8Das SG hat die Klage unter Bezugnahme auf ein Urteil des Landessozialgerichts (LSG) für das Saarland (vom 24.6.2004, Az L 4 KN 27/02) abgewiesen: Das Abk Polen RV/UV 1975 sei auf Fallgestaltungen der vorliegenden Art nicht anwendbar. Deshalb seien die strittigen in Polen zurückgelegten Beitragszeiten "mit dem Faktor 0,6 zu vervielfältigen", § 22 Abs 4 FRG idF des Wachstums- und Beschäftigungsförderungsgesetz (WFG) vom 25.9.1996. Die Kürzung der EP aus den polnischen rentenrechtlichen Zeiten um 40% (= "Vervielfältigung mit dem Faktor 0,6") sei auch nicht nach der Übergangsbestimmung des Art 6 § 4 Abs 5 des Gesetzes zur Neuregelung des Fremdrenten- und Auslandsrentenrechts und zur Anpassung der Berliner Reichsversicherung an die Vorschriften des Arbeiterrentenversicherungs-Neuregelungsgesetzes und des Angestelltenversicherungs-Neuregelungsgesetzes (Fremdrenten- und Auslandsrenten-Neuregelungsgesetz - FANG) vom 25. Februar 1960 (BGBl I S 93) in der seit 1991 geltenden Fassung ausgeschlossen. Die Klägerin sei keine Rentenberechtigte, der nach Maßgabe des Abk Polen SozSich 1990 Ansprüche und Anwartschaften ausnahmsweise noch auf der Grundlage des Abk Polen RV/UV 1975 zustünden. Das am 1.10.1991 in Kraft getretene Abk Polen SozSich 1990 sei maßgeblich. Nach Art 27 Abs 1 Abk Polen SozSich 1990 gelte für Ansprüche von Personen, die nach dem 31.12.1990 ihren Wohnsitz in das Hoheitsgebiet des jeweiligen Vertragsstaates verlegt haben, grundsätzlich das Abk Polen SozSich 1990, mithin also auch für den Rentenanspruch der erst im Dezember 1992 in die Bundesrepublik Deutschland übergesiedelten Klägerin.
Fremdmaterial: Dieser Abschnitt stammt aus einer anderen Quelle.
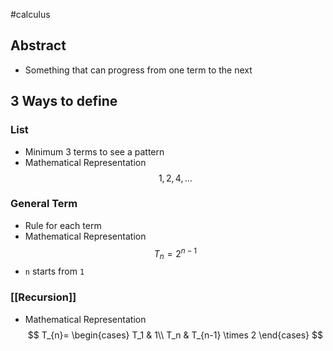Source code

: #calculus 
## Abstract
- Something that can progress from one term to the next

## 3 Ways to define
### List
- Minimum 3 terms to see a pattern
- Mathematical Representation $$
1,2,4,\ldots
$$
### General Term
- Rule for each term
- Mathematical Representation $$
T_{n}= 2^{n-1}
$$
- ``n`` starts from ``1``
### [[Recursion]]
- Mathematical Representation $$
T_{n}= \begin{cases}
T_1 & 1\\
T_n & T_{n-1} \times 2
\end{cases}
$$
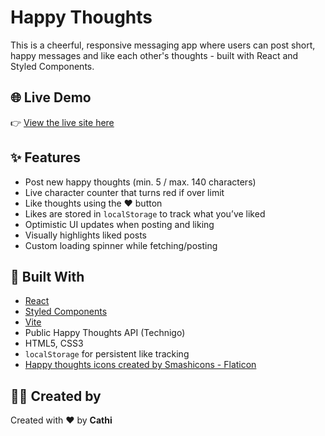 # Happy Thoughts

This is a cheerful, responsive messaging app where users can post short, happy messages and like each other's thoughts - built with React and Styled Components.

## 🌐 Live Demo

👉 [View the live site here](https://happythoughtsbyc.netlify.app/)

## ✨ Features

- Post new happy thoughts (min. 5 / max. 140 characters)
- Live character counter that turns red if over limit
- Like thoughts using the ❤️ button
- Likes are stored in `localStorage` to track what you’ve liked
- Optimistic UI updates when posting and liking
- Visually highlights liked posts
- Custom loading spinner while fetching/posting

## 🧱 Built With

- [React](https://reactjs.org/)
- [Styled Components](https://styled-components.com/)
- [Vite](https://vitejs.dev/)
- Public Happy Thoughts API (Technigo)
- HTML5, CSS3
- `localStorage` for persistent like tracking
- [Happy thoughts icons created by Smashicons - Flaticon](https://www.flaticon.com/free-icons/happy-thoughts)


## 👩‍💻 Created by

Created with ❤️ by **Cathi**
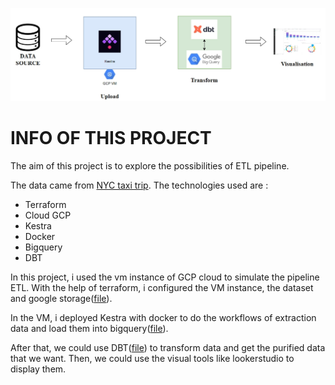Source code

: ![photo](https://github.com/BGD23-xin/DE_PIPELINE_TERRAFORM_GCP_DBT_LookerStudio/blob/operations/photos/ETL_1.png)

# INFO OF THIS PROJECT

The aim of this project is to explore the possibilities of ETL pipeline.

The data came from [NYC taxi trip](https://github.com/DataTalksClub/nyc-tlc-data/releases).
The technologies used are :
- Terraform
- Cloud GCP
- Kestra
- Docker
- Bigquery
- DBT

In this project, i used the vm instance of GCP cloud to simulate the pipeline ETL. With the help of terraform, i configured the VM instance, the dataset and google storage([file](https://github.com/BGD23-xin/DE_PIPELINE_TERRAFORM_GCP_DBT_LookerStudio/blob/operations/terraform)). 

In the VM, i deployed Kestra with docker to do the workflows of extraction data and load them into bigquery([file](https://github.com/BGD23-xin/DE_PIPELINE_TERRAFORM_GCP_DBT_LookerStudio/tree/operations/installations)).

After that, we could use DBT([file](https://github.com/BGD23-xin/DE_PIPELINE_TERRAFORM_GCP_DBT_LookerStudio/tree/operations/dbt)) to transform data and get the purified data that we want. Then, we could use the visual tools like lookerstudio to display them. 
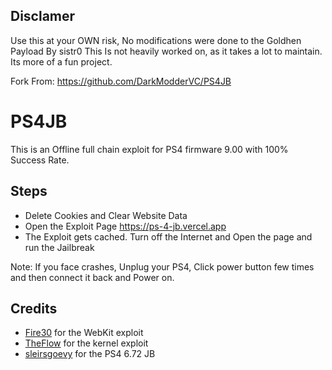 ## Disclamer
Use this at your OWN risk, No modifications were done to the Goldhen Payload By sistr0
This Is not heavily worked on, as it takes a lot to maintain. Its more of a fun project.

Fork From: https://github.com/DarkModderVC/PS4JB
# PS4JB
This is an Offline full chain exploit for PS4 firmware 9.00 with 100% Success Rate.

## Steps

* Delete Cookies and Clear Website Data
* Open the Exploit Page https://ps-4-jb.vercel.app
* The Exploit gets cached. Turn off the Internet and Open the page and run the Jailbreak

Note: If you face crashes, Unplug your PS4, Click power button few times and then connect it back and Power on.

## Credits

* [Fire30](https://github.com/Fire30/bad_hoist) for the WebKit exploit
* [TheFlow](https://hackerone.com/reports/826026) for the kernel exploit
* [sleirsgoevy](https://github.com/sleirsgoevy/ps4jb) for the PS4 6.72 JB
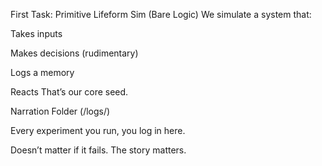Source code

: First Task: Primitive Lifeform Sim (Bare Logic)
We simulate a system that:

Takes inputs

Makes decisions (rudimentary)

Logs a memory

Reacts That’s our core seed.




Narration Folder (/logs/)

Every experiment you run, you log in here.

Doesn’t matter if it fails. The story matters.
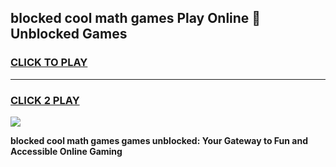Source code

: 
## blocked cool math games Play Online 👋 Unblocked Games
<h3>
<a href="https://news.freeplayer.one?title=blocked_cool_math_games&ref=17CMG">CLICK TO PLAY</a></h3>
<hr>

<h3>
<a href="https://news.freeplayer.one?title=blocked_cool_math_games&ref=17CMG">CLICK 2 PLAY</a>
  
</h3>

<a href="https://news.freeplayer.one?title=blocked_cool_math_games&ref=17CMG/"><img src="https://clearcache.store/games.png"></a>


**blocked cool math games games unblocked: Your Gateway to Fun and Accessible Online Gaming**
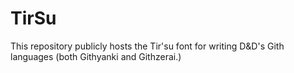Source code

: # TirSu
This repository publicly hosts the Tir'su font for writing D&amp;D's Gith languages (both Githyanki and Githzerai.)
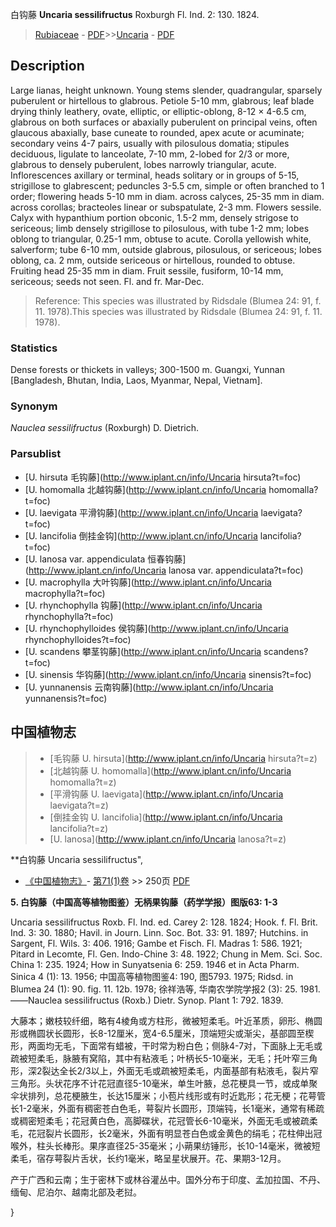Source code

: 白钩藤 **Uncaria sessilifructus** Roxburgh Fl. Ind. 2: 130. 1824.

> [Rubiaceae](http://www.iplant.cn/info/Rubiaceae?t=foc) - [PDF](http://www.iplant.cn/foc/pdf/Rubiaceae.pdf)>>[Uncaria](http://www.iplant.cn/info/Uncaria?t=foc) - [PDF](http://www.iplant.cn/foc/pdf/Uncaria.pdf)

## Description

Large lianas, height unknown. Young stems slender, quadrangular, sparsely puberulent or hirtellous to glabrous. Petiole 5-10 mm, glabrous; leaf blade drying thinly leathery, ovate, elliptic, or elliptic-oblong, 8-12 × 4-6.5 cm, glabrous on both surfaces or abaxially puberulent on principal veins, often glaucous abaxially, base cuneate to rounded, apex acute or acuminate; secondary veins 4-7 pairs, usually with pilosulous domatia; stipules deciduous, ligulate to lanceolate, 7-10 mm, 2-lobed for 2/3 or more, glabrous to densely puberulent, lobes narrowly triangular, acute. Inflorescences axillary or terminal, heads solitary or in groups of 5-15, strigillose to glabrescent; peduncles 3-5.5 cm, simple or often branched to 1 order; flowering heads 5-10 mm in diam. across calyces, 25-35 mm in diam. across corollas; bracteoles linear or subspatulate, 2-3 mm. Flowers sessile. Calyx with hypanthium portion obconic, 1.5-2 mm, densely strigose to sericeous; limb densely strigillose to pilosulous, with tube 1-2 mm; lobes oblong to triangular, 0.25-1 mm, obtuse to acute. Corolla yellowish white, salverform; tube 6-10 mm, outside glabrous, pilosulous, or sericeous; lobes oblong, ca. 2 mm, outside sericeous or hirtellous, rounded to obtuse. Fruiting head 25-35 mm in diam. Fruit sessile, fusiform, 10-14 mm, sericeous; seeds not seen. Fl. and fr. Mar-Dec.


> Reference: 
> This species was illustrated by Ridsdale (Blumea 24: 91, f. 11. 1978).This species was illustrated by Ridsdale (Blumea 24: 91, f. 11. 1978).

### Statistics
Dense forests or thickets in valleys; 300-1500 m. Guangxi, Yunnan [Bangladesh, Bhutan, India, Laos, Myanmar, Nepal, Vietnam].

### Synonym
*Nauclea sessilifructus* (Roxburgh) D. Dietrich.



### Parsublist

* [U.  hirsuta  毛钩藤](http://www.iplant.cn/info/Uncaria hirsuta?t=foc)
* [U.  homomalla  北越钩藤](http://www.iplant.cn/info/Uncaria homomalla?t=foc)
* [U.  laevigata  平滑钩藤](http://www.iplant.cn/info/Uncaria laevigata?t=foc)
* [U.  lancifolia  倒挂金钩](http://www.iplant.cn/info/Uncaria lancifolia?t=foc)
* [U.  lanosa var. appendiculata  恒春钩藤](http://www.iplant.cn/info/Uncaria lanosa var. appendiculata?t=foc)
* [U.  macrophylla  大叶钩藤](http://www.iplant.cn/info/Uncaria macrophylla?t=foc)
* [U.  rhynchophylla  钩藤](http://www.iplant.cn/info/Uncaria rhynchophylla?t=foc)
* [U.  rhynchophylloides  侯钩藤](http://www.iplant.cn/info/Uncaria rhynchophylloides?t=foc)
* [U.  scandens  攀茎钩藤](http://www.iplant.cn/info/Uncaria scandens?t=foc)
* [U.  sinensis  华钩藤](http://www.iplant.cn/info/Uncaria sinensis?t=foc)
* [U.  yunnanensis  云南钩藤](http://www.iplant.cn/info/Uncaria yunnanensis?t=foc)


## 中国植物志

> * [毛钩藤  U.  hirsuta](http://www.iplant.cn/info/Uncaria hirsuta?t=z)
> * [北越钩藤  U.  homomalla](http://www.iplant.cn/info/Uncaria homomalla?t=z)
> * [平滑钩藤  U.  laevigata](http://www.iplant.cn/info/Uncaria laevigata?t=z)
> * [倒挂金钩  U.  lancifolia](http://www.iplant.cn/info/Uncaria lancifolia?t=z)
> * [U.  lanosa](http://www.iplant.cn/info/Uncaria lanosa?t=z)


**白钩藤 Uncaria sessilifructus",



* [《中国植物志》](http://www.iplant.cn/frps)- [第71(1)卷](http://www.iplant.cn/frps/vol/71(1)) >> 250页 [PDF](http://www.iplant.cn/frps/pdf/71(1)/250a.PDF)


**5. 白钩藤（中国高等植物图鉴）无柄果钩藤（药学学报）图版63: 1-3**

Uncaria sessilifructus Roxb. Fl. Ind. ed. Carey 2: 128. 1824; Hook. f. Fl. Brit. Ind. 3: 30. 1880; Havil. in Journ. Linn. Soc. Bot. 33: 91. 1897; Hutchins. in Sargent, Fl. Wils. 3: 406. 1916; Gambe et Fisch. Fl. Madras 1: 586. 1921; Pitard in Lecomte, Fl. Gen. Indo-Chine 3: 48. 1922; Chung in Mem. Sci. Soc. China 1: 235. 1924; How in Sunyatsenia 6: 259. 1946 et in Acta Pharm. Sinica 4 (1): 13. 1956; 中国高等植物图鉴4: 190, 图5793. 1975; Ridsd. in Blumea 24 (1): 90. fig. 11. 12b. 1978; 徐祥浩等, 华南农学院学报2 (3): 25. 1981. ——Nauclea sessilifructus (Roxb.) Dietr. Synop. Plant 1: 792. 1839.

大藤本；嫩枝较纤细，略有4棱角或方柱形，微被短柔毛。叶近革质，卵形、椭圆形或椭圆状长圆形，长8-12厘米，宽4-6.5厘米，顶端短尖或渐尖，基部圆至楔形，两面均无毛，下面常有蜡被，干时常为粉白色；侧脉4-7对，下面脉上无毛或疏被短柔毛，脉腋有窝陷，其中有粘液毛；叶柄长5-10毫米，无毛；托叶窄三角形，深2裂达全长2/3以上，外面无毛或疏被短柔毛，内面基部有粘液毛，裂片窄三角形。头状花序不计花冠直径5-10毫米，单生叶腋，总花梗具一节，或成单聚伞状排列，总花梗腋生，长达15厘米；小苞片线形或有时近匙形；花无梗；花萼管长1-2毫米，外面有稠密苍白色毛，萼裂片长圆形，顶端钝，长1毫米，通常有稀疏或稠密短柔毛；花冠黄白色，高脚碟状，花冠管长6-10毫米，外面无毛或被疏柔毛，花冠裂片长圆形，长2毫米，外面有明显苍白色或金黄色的绢毛；花柱伸出冠喉外，柱头长棒形。果序直径25-35毫米；小蒴果纺锤形，长10-14毫米，微被短柔毛，宿存萼裂片舌状，长约1毫米，略呈星状展开。花、果期3-12月。

产于广西和云南；生于密林下或林谷灌丛中。国外分布于印度、孟加拉国、不丹、缅甸、尼泊尔、越南北部及老挝。



}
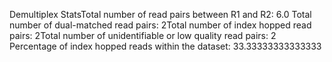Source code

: Demultiplex StatsTotal number of read pairs between R1 and R2: 6.0  Total number of dual-matched read pairs: 2Total number of index hopped read pairs: 2Total number of unidentifiable or low quality read pairs: 2  Percentage of index hopped reads within the dataset: 33.33333333333333  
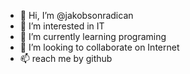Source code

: - 👋 Hi, I’m @jakobsonradican
- 👀 I’m interested in IT
- 🌱 I’m currently learning programing
- 💞️ I’m looking to collaborate on Internet
- 📫 reach me by github

<!---
jakobsonradican/jakobsonradican is a ✨ special ✨ repository because its `README.md` (this file) appears on your GitHub profile.
You can click the Preview link to take a look at your changes.
--->
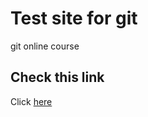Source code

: # Test site for git
git online course
## Check this link
Click [here](https://www.zsti.gliwice.pl/)
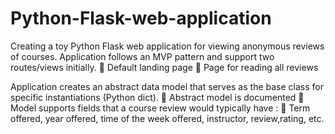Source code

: # Python-Flask-web-application


Creating a toy Python Flask web application for viewing anonymous reviews of courses.
Application follows an MVP pattern and support two routes/views initially.
 Default landing page
 Page for reading all reviews

Application creates an abstract data model that serves as the base class for specific instantiations (Python dict).
 Abstract model is documented
 Model supports fields that a course review would typically have :
   Term offered, year offered, time of the week offered, instructor, review,rating, etc.
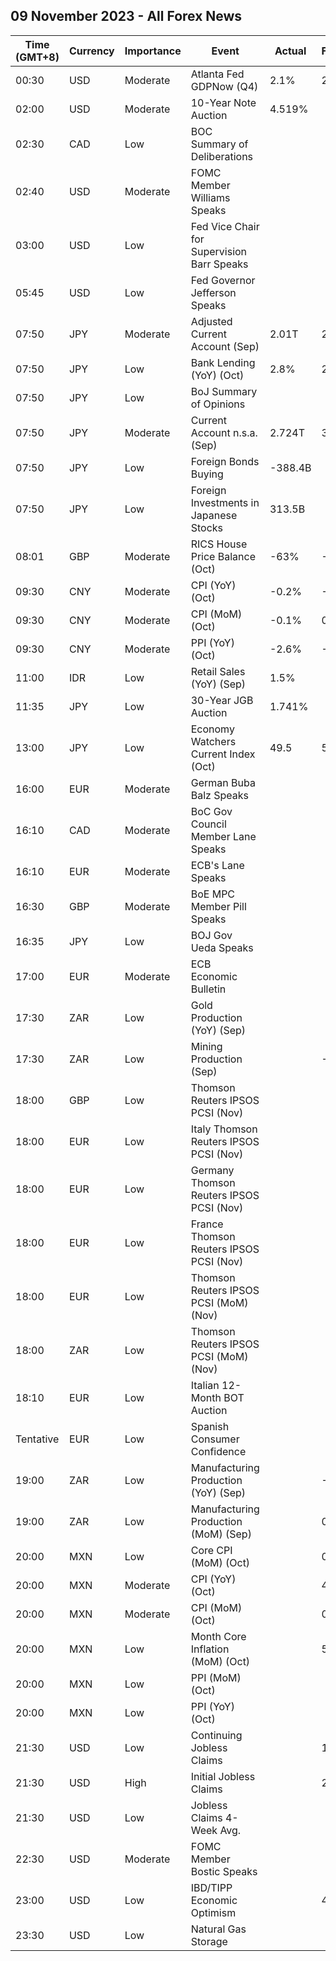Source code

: ## 09 November 2023 - All Forex News

| Time (GMT+8) | Currency | Importance | Event | Actual | Forecast | Previous |
|------|----------|------------|-------|--------|----------|----------|
| 00:30 | USD | Moderate | Atlanta Fed GDPNow (Q4) | 2.1% | 2.1% | 2.1% |
| 02:00 | USD | Moderate | 10-Year Note Auction | 4.519% |  | 4.610% |
| 02:30 | CAD | Low | BOC Summary of Deliberations |  |  |  |
| 02:40 | USD | Moderate | FOMC Member Williams Speaks |  |  |  |
| 03:00 | USD | Low | Fed Vice Chair for Supervision Barr Speaks |  |  |  |
| 05:45 | USD | Low | Fed Governor Jefferson Speaks |  |  |  |
| 07:50 | JPY | Moderate | Adjusted Current Account (Sep) | 2.01T | 2.30T | 1.50T |
| 07:50 | JPY | Low | Bank Lending (YoY) (Oct) | 2.8% | 2.8% | 2.9% |
| 07:50 | JPY | Low | BoJ Summary of Opinions |  |  |  |
| 07:50 | JPY | Moderate | Current Account n.s.a. (Sep) | 2.724T | 3.000T | 2.280T |
| 07:50 | JPY | Low | Foreign Bonds Buying | -388.4B |  | 240.8B |
| 07:50 | JPY | Low | Foreign Investments in Japanese Stocks | 313.5B |  | 10.5B |
| 08:01 | GBP | Moderate | RICS House Price Balance (Oct) | -63% | -65% | -67% |
| 09:30 | CNY | Moderate | CPI (YoY) (Oct) | -0.2% | -0.1% | 0.0% |
| 09:30 | CNY | Moderate | CPI (MoM) (Oct) | -0.1% | 0.0% | 0.2% |
| 09:30 | CNY | Moderate | PPI (YoY) (Oct) | -2.6% | -2.7% | -2.5% |
| 11:00 | IDR | Low | Retail Sales (YoY) (Sep) | 1.5% |  | 1.1% |
| 11:35 | JPY | Low | 30-Year JGB Auction | 1.741% |  | 1.691% |
| 13:00 | JPY | Low | Economy Watchers Current Index (Oct) | 49.5 | 50.1 | 49.9 |
| 16:00 | EUR | Moderate | German Buba Balz Speaks |  |  |  |
| 16:10 | CAD | Moderate | BoC Gov Council Member Lane Speaks |  |  |  |
| 16:10 | EUR | Moderate | ECB's Lane Speaks |  |  |  |
| 16:30 | GBP | Moderate | BoE MPC Member Pill Speaks |  |  |  |
| 16:35 | JPY | Low | BOJ Gov Ueda Speaks |  |  |  |
| 17:00 | EUR | Moderate | ECB Economic Bulletin |  |  |  |
| 17:30 | ZAR | Low | Gold Production (YoY) (Sep) |  |  | 0.6% |
| 17:30 | ZAR | Low | Mining Production (Sep) |  | -2.0% | -2.5% |
| 18:00 | GBP | Low | Thomson Reuters IPSOS PCSI (Nov) |  |  | 49.9 |
| 18:00 | EUR | Low | Italy Thomson Reuters IPSOS PCSI (Nov) |  |  | 43.80 |
| 18:00 | EUR | Low | Germany Thomson Reuters IPSOS PCSI (Nov) |  |  | 44.86 |
| 18:00 | EUR | Low | France Thomson Reuters IPSOS PCSI (Nov) |  |  | 43.27 |
| 18:00 | EUR | Low | Thomson Reuters IPSOS PCSI (MoM) (Nov) |  |  | 46.94 |
| 18:00 | ZAR | Low | Thomson Reuters IPSOS PCSI (MoM) (Nov) |  |  | 44.08 |
| 18:10 | EUR | Low | Italian 12-Month BOT Auction |  |  | 3.942% |
| Tentative | EUR | Low | Spanish Consumer Confidence |  |  | 77.2 |
| 19:00 | ZAR | Low | Manufacturing Production (YoY) (Sep) |  | -2.6% | 1.6% |
| 19:00 | ZAR | Low | Manufacturing Production (MoM) (Sep) |  | 0.1% | 0.5% |
| 20:00 | MXN | Low | Core CPI (MoM) (Oct) |  | 0.38% | 0.36% |
| 20:00 | MXN | Moderate | CPI (YoY) (Oct) |  | 4.28% | 4.45% |
| 20:00 | MXN | Moderate | CPI (MoM) (Oct) |  | 0.39% | 0.44% |
| 20:00 | MXN | Low | Month Core Inflation (MoM) (Oct) |  | 5.50% | 5.76% |
| 20:00 | MXN | Low | PPI (MoM) (Oct) |  |  | 0.50% |
| 20:00 | MXN | Low | PPI (YoY) (Oct) |  |  | 0.70% |
| 21:30 | USD | Low | Continuing Jobless Claims |  | 1,820K | 1,818K |
| 21:30 | USD | High | Initial Jobless Claims |  | 215K | 217K |
| 21:30 | USD | Low | Jobless Claims 4-Week Avg. |  |  | 210.00K |
| 22:30 | USD | Moderate | FOMC Member Bostic Speaks |  |  |  |
| 23:00 | USD | Low | IBD/TIPP Economic Optimism |  | 40.2 | 36.3 |
| 23:30 | USD | Low | Natural Gas Storage |  |  | 79B |
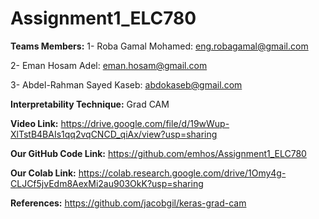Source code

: # Assignment1_ELC780

**Teams Members:**
1- Roba Gamal Mohamed: eng.robagamal@gmail.com

2- Eman Hosam Adel: eman.hosam@gmail.com

3- Abdel-Rahman Sayed Kaseb: abdokaseb@gmail.com

**Interpretability Technique:** Grad CAM

**Video Link:** https://drive.google.com/file/d/19wWup-XlTstB4BAIs1qq2vqCNCD_qiAx/view?usp=sharing

**Our GitHub Code Link:** https://github.com/emhos/Assignment1_ELC780

**Our Colab Link:** https://colab.research.google.com/drive/1Omy4g-CLJCf5jvEdm8AexMi2au903OkK?usp=sharing 

**References:**
https://github.com/jacobgil/keras-grad-cam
Nach dem eindeutigen Wortlaut der Vorschrift gelte die Stichtagsregelung und damit die in Art 19 Abs 4 Abk Polen SozSich 1990 in Bezug genommene Kürzungsbestimmung des § 22 Abs 4 FRG idF des WFG vom 25.9.1996 für Versicherten- und Hinterbliebenenrenten gleichermaßen (im Einverständnis mit den Beteiligten ohne mündliche Verhandlung ergangenes Urteil vom 25.3.2013, der Klägerin zugestellt am 24.4.2013).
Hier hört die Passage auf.